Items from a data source
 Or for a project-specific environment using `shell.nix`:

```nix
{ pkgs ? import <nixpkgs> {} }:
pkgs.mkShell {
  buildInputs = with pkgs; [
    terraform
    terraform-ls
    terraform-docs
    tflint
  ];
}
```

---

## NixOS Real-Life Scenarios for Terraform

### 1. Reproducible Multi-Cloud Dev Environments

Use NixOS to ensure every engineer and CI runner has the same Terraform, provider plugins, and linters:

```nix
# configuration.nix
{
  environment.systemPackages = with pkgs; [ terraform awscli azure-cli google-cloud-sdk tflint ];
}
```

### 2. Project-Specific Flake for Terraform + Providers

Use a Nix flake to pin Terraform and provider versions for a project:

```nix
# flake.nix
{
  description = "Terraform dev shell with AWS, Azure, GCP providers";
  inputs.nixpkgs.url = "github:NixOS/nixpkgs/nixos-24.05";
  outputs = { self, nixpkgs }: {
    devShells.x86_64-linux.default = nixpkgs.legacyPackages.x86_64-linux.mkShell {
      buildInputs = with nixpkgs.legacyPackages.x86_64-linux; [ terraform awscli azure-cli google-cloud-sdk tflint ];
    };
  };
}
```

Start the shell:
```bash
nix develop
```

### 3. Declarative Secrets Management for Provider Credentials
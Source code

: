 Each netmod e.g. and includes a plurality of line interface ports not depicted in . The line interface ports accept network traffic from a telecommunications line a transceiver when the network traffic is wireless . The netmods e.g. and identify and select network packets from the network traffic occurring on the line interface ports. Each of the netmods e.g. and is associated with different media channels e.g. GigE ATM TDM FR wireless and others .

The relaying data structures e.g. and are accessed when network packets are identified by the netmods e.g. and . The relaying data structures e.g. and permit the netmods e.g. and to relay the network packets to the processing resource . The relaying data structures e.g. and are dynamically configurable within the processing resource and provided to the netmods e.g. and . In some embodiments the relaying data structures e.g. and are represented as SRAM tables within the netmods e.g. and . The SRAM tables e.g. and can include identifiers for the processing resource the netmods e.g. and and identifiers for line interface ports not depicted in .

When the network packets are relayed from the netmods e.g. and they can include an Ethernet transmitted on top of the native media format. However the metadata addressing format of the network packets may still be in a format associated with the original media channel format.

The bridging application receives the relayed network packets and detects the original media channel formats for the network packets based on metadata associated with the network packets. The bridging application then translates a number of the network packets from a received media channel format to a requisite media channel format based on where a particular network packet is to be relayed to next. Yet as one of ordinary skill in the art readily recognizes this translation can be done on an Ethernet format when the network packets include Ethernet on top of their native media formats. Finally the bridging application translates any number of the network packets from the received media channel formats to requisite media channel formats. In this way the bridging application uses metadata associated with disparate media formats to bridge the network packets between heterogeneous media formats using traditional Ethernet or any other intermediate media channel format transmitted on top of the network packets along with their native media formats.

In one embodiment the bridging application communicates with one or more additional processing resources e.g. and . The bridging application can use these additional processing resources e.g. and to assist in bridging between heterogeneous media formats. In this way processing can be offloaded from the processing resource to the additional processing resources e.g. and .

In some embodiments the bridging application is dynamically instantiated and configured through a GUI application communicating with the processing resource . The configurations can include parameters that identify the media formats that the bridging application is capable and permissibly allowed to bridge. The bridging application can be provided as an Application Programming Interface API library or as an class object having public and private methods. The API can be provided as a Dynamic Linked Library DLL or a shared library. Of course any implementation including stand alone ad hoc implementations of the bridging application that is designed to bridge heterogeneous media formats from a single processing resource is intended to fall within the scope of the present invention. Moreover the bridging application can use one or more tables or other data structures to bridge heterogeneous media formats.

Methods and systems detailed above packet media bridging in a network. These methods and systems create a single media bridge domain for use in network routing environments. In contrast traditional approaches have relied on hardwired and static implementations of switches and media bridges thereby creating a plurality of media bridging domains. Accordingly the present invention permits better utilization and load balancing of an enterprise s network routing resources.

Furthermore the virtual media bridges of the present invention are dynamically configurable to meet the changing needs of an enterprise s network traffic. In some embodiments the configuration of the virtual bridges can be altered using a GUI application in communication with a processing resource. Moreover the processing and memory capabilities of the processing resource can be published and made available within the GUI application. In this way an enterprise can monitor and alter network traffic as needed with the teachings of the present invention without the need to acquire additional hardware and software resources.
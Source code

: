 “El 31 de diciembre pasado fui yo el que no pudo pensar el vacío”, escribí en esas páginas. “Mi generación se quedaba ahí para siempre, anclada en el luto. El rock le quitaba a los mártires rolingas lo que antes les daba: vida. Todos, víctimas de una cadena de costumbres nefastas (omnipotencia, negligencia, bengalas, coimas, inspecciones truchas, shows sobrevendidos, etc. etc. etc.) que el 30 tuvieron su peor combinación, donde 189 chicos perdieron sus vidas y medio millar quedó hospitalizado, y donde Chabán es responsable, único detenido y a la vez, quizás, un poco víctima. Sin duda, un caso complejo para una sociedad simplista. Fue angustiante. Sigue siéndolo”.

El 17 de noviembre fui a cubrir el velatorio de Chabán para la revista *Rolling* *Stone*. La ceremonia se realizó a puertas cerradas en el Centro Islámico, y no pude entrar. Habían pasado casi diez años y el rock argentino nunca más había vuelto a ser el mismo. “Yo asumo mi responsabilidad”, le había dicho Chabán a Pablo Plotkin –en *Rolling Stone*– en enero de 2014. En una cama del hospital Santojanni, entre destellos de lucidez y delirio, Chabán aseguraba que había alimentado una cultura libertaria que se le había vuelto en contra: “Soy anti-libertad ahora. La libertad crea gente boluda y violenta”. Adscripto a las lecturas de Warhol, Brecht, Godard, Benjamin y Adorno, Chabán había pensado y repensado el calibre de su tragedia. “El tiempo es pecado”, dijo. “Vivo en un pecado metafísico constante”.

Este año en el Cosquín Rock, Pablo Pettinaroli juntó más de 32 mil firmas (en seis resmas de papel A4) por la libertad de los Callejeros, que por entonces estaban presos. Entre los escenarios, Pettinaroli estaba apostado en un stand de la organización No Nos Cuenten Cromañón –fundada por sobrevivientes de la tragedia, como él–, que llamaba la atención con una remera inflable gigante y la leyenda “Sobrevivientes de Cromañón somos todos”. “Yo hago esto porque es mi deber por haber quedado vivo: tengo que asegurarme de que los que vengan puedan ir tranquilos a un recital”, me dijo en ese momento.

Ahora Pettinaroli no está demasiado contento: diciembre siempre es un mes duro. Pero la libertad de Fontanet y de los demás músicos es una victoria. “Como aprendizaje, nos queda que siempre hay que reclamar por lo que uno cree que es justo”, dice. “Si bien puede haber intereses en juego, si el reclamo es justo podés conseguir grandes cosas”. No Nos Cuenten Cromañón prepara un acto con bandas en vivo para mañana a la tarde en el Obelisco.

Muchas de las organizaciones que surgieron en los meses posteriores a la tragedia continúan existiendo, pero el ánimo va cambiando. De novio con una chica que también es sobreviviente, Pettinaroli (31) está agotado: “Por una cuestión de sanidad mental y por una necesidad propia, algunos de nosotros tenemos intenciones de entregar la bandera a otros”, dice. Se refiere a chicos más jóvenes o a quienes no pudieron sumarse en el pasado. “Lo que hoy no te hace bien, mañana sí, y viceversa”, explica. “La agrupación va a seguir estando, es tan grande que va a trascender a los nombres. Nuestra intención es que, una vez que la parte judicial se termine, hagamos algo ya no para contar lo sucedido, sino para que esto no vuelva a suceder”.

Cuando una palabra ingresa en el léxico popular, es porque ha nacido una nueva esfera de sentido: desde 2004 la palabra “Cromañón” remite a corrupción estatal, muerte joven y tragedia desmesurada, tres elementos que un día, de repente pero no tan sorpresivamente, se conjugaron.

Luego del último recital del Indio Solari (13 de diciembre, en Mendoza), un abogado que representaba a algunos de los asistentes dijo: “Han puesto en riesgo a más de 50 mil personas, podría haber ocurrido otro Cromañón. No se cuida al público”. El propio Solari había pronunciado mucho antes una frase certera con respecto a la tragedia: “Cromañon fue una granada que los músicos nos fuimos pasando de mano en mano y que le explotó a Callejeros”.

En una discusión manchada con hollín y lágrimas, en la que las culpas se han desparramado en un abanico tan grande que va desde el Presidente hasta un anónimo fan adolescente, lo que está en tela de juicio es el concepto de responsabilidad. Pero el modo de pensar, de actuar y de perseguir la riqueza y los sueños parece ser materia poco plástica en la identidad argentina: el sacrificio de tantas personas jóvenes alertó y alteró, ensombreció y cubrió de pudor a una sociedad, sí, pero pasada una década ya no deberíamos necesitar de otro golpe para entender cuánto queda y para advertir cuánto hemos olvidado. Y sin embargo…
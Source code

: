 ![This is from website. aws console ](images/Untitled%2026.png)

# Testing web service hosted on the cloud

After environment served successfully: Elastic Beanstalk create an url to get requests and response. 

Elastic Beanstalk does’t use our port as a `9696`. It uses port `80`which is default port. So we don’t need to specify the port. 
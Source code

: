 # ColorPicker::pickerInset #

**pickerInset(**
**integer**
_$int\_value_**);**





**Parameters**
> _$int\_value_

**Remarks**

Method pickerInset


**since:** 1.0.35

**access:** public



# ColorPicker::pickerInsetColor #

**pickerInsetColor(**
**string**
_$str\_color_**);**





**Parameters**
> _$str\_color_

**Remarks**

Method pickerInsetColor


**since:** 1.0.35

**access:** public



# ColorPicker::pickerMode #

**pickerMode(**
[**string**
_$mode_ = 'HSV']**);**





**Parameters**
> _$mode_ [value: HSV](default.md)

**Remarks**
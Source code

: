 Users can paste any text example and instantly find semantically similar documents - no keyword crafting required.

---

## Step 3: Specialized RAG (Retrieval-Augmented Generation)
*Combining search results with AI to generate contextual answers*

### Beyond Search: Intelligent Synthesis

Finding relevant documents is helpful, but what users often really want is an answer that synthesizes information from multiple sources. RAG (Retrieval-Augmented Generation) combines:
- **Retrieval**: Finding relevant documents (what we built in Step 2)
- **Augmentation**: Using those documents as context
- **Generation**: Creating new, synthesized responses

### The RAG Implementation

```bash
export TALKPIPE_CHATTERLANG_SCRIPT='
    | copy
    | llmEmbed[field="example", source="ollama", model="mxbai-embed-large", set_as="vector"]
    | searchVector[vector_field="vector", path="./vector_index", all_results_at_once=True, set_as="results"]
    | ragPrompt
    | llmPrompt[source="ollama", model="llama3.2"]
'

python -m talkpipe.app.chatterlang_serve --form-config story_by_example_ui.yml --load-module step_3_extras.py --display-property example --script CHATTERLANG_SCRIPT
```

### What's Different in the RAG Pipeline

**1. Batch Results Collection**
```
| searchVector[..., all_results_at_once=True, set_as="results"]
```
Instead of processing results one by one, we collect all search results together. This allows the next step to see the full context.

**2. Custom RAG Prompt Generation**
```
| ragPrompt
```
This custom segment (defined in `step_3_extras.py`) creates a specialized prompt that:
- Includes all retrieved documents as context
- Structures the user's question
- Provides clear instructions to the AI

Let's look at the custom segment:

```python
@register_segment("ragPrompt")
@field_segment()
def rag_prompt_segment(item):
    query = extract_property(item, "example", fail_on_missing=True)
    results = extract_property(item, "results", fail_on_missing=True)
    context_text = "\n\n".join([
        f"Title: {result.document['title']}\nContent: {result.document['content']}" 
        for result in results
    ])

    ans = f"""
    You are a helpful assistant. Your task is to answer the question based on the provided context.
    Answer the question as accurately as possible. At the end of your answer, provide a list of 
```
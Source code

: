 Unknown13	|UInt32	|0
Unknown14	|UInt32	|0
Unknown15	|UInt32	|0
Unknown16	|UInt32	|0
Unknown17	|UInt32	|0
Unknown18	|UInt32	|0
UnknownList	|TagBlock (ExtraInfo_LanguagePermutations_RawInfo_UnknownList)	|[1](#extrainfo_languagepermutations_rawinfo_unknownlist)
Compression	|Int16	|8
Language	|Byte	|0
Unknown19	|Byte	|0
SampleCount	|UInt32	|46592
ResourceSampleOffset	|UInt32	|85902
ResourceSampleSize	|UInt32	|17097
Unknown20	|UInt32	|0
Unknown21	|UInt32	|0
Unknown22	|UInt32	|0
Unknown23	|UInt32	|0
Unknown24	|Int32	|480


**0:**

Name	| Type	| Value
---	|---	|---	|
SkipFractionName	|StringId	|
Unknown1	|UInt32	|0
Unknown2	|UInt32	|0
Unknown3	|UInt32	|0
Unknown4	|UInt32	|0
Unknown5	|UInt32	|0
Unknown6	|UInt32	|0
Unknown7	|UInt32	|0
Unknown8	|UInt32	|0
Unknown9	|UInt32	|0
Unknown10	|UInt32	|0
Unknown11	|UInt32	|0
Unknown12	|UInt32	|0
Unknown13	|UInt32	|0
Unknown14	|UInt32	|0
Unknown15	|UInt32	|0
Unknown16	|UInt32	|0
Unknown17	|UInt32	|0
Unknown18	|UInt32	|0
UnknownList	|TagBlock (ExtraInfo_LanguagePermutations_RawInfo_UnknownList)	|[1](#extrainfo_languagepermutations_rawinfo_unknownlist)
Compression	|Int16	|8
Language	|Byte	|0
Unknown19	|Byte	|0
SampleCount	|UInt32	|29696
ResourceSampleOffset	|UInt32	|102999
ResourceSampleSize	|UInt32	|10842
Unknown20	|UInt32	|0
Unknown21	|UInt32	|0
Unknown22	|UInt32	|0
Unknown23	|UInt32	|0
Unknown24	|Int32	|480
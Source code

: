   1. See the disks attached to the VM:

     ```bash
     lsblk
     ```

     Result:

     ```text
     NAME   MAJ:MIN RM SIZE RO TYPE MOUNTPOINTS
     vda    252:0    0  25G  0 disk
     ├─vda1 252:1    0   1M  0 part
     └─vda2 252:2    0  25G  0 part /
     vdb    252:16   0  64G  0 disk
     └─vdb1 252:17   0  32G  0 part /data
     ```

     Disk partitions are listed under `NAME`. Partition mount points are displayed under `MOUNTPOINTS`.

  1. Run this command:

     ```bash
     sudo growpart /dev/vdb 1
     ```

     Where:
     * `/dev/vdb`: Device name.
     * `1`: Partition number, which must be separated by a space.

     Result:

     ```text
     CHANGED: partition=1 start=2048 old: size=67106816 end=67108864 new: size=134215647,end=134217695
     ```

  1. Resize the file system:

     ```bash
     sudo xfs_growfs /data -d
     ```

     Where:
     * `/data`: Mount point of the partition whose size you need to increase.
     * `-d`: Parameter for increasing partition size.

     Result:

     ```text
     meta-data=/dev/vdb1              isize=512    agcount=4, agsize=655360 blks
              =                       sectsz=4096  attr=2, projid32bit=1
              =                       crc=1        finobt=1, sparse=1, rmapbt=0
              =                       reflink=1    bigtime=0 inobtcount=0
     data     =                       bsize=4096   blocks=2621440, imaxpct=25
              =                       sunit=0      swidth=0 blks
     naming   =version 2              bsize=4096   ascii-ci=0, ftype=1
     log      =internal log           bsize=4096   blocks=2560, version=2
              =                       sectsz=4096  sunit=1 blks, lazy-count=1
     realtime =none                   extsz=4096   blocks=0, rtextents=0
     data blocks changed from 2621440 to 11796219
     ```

> **WHAT IS BEING ASKED**:
Your job is to print exactly the lines that run from the top of the entries through the line with "and others .", and no others.

> **RESULT BELOW**:
 Or for a project-specific environment using `shell.nix`:

```nix
{ pkgs ? import <nixpkgs> {} }:
pkgs.mkShell {
  buildInputs = with pkgs; [
    terraform
    terraform-ls
    terraform-docs
    tflint
  ];
}
```

---

## NixOS Real-Life Scenarios for Terraform

### 1. Reproducible Multi-Cloud Dev Environments

Use NixOS to ensure every engineer and CI runner has the same Terraform, provider plugins, and linters:

```nix
# configuration.nix
{
  environment.systemPackages = with pkgs; [ terraform awscli azure-cli google-cloud-sdk tflint ];
}
```

### 2. Project-Specific Flake for Terraform + Providers

Use a Nix flake to pin Terraform and provider versions for a project:

```nix
# flake.nix
{
  description = "Terraform dev shell with AWS, Azure, GCP providers";
  inputs.nixpkgs.url = "github:NixOS/nixpkgs/nixos-24.05";
  outputs = { self, nixpkgs }: {
    devShells.x86_64-linux.default = nixpkgs.legacyPackages.x86_64-linux.mkShell {
      buildInputs = with nixpkgs.legacyPackages.x86_64-linux; [ terraform awscli azure-cli google-cloud-sdk tflint ];
    };
  };
}
```

Start the shell:
```bash
nix develop
```

### 3. Declarative Secrets Management for Provider Credentials
Source code

: Each netmod e.g. and includes a plurality of line interface ports not depicted in . The line interface ports accept network traffic from a telecommunications line a transceiver when the network traffic is wireless . The netmods e.g. and identify and select network packets from the network traffic occurring on the line interface ports. Each of the netmods e.g. and is associated with different media channels e.g. GigE ATM TDM FR wireless and others .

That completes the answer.